In its filing before the Ninth Circuit Court of Appeals, the Justice Department insists that there is “the risk of deterring full and frank advice regarding the military’s detention and treatment of those determined to be enemies during an armed conflict.” Instead it argues that the Justice Department has other means to punish lawyers like the Office of Professional Responsibility. Of course, the Bush Administration effectively blocked such investigations and Yoo is no longer with the Justice Department. The OPR has been dismissed as ineffectual, including in an ABA Journal, as the Justice Department’s “roach motel”—“the cases go in, but nothing ever comes out.”

The Justice Department first defended Yoo as counsel and then paid for private counsel to represent him (here). His public-funded private counsel is Miguel Estrada, who was forced to withdraw his nomination by George Bush for the Court of Appeals after strong opposition from the Democrats.
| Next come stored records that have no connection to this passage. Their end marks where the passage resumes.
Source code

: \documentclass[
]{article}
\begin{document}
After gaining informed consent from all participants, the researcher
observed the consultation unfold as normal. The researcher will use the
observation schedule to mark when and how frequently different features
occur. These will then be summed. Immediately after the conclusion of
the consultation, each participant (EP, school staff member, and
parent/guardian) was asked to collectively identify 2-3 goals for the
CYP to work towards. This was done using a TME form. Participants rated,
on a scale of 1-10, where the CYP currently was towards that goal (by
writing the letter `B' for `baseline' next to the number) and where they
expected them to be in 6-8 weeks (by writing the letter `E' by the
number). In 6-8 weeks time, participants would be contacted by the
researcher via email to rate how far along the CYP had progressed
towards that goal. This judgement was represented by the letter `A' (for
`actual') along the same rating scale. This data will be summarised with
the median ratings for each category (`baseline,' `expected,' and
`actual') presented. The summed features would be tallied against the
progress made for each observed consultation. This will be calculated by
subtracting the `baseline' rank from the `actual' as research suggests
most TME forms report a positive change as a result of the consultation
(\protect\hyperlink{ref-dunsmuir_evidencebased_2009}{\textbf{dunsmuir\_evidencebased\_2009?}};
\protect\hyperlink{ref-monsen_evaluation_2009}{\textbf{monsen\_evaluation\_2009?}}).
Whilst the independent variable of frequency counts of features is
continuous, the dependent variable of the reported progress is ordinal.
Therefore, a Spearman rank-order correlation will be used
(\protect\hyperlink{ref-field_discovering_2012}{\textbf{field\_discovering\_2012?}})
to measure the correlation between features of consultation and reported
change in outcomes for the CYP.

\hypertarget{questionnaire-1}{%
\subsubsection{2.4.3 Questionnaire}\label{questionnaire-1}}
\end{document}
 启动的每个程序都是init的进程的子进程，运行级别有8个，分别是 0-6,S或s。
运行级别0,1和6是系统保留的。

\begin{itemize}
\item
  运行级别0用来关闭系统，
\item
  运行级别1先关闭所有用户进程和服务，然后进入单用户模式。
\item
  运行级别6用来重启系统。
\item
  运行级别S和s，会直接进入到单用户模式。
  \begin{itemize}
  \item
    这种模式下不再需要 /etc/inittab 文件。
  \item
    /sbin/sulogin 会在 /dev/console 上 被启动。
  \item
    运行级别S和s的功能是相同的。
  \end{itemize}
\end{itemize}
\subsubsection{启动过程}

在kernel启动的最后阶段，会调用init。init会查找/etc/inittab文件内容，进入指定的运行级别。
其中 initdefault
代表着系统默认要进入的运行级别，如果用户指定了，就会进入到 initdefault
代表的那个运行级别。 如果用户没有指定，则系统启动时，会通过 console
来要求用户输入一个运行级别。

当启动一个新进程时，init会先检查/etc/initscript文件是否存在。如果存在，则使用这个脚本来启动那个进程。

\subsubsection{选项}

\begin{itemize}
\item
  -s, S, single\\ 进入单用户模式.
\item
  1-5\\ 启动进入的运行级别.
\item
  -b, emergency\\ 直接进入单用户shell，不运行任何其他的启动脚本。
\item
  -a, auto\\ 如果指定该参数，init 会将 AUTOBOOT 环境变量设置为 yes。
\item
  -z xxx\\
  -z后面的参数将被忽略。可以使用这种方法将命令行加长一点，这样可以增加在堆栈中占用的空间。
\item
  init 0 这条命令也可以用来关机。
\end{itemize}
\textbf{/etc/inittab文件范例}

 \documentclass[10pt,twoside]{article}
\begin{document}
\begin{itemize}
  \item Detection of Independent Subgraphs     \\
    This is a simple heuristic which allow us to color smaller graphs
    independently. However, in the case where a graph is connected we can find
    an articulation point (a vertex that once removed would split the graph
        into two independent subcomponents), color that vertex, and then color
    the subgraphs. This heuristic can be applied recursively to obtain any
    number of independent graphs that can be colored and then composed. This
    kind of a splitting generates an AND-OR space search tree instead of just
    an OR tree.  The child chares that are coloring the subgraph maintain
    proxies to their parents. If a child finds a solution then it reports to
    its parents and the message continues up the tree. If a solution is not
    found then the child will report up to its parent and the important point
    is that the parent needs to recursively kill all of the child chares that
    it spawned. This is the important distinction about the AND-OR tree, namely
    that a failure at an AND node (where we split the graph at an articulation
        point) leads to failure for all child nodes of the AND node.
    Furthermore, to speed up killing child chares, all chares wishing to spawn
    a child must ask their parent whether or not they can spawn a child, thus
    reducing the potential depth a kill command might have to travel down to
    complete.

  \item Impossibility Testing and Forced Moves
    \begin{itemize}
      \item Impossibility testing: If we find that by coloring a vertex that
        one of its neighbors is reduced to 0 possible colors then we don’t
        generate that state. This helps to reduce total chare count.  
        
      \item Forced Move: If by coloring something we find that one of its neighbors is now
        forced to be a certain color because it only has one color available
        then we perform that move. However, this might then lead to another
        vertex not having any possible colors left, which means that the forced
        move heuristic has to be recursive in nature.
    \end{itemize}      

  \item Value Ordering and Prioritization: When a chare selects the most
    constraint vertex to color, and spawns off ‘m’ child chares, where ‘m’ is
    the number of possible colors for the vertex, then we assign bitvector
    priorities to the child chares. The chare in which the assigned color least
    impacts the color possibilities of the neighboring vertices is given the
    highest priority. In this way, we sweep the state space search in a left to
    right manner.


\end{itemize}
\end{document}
Yoo is being sued by Jose Padilla, who was effectively blocked in contesting his abusive confinement and mistreatment as part of this criminal case and in a habeas action. The Bush Administration brought new charges to moot a case before the Supreme Court could rule. The Court previously sent his case back on a technicality.

It is important to note that the Administration did not have to file this brief since it had withdrawn as counsel and paid for Yoo’s private counsel. It has decided that it wants to establish the law claimed by the Bush Administration protecting Justice officials who support alleged war crimes. They are effectively doubling down by withdrawing as counsel and then reappearing as a non-party amicus.

The Obama Administration has gutted the hard-fought victories in Nuremberg where lawyers and judges were often guilty of war crimes in their legal advice and opinions. The third of the twelve trials for war crimes involved 16 German jurists and lawyers. Nine had been officials of the Reich Ministry of Justice, the others were prosecutors and judges of the Special Courts and People’s Courts of Nazi Germany. It would have been a larger group but two lawyers committed suicide before trial: Adolf Georg Thierack, former minister of justice, and Carl Westphal, a ministerial counsellor.

They included Herbert Klemm, who was sentenced to life imprisonment and served as minister of justice, director of the Ministry’s Legal Education and Training Division, and deputy director of the National Socialist Lawyer’s League.

Oswald Rothaug received life imprisonment for his role as a prosecutor and later a judge.

Wilhelm von Ammon received ten years for his work as a justice official in occupied areas.

Guenther Joel received ten years for being an adviser (like Yoo) to the Ministry of Justice and later a judge.

Curt Rothenberger was also a legal adviser and was given seven years for his writings at the Ministry of Justice and as the deputy president of the Academy of German Law

Wolfgang Mettgenberg received ten years as representative of the Criminal Legislation Administration Division of the Ministry of Justice,

Ernst Lautz (10 years) had been chief public prosecutor of the People’s Court.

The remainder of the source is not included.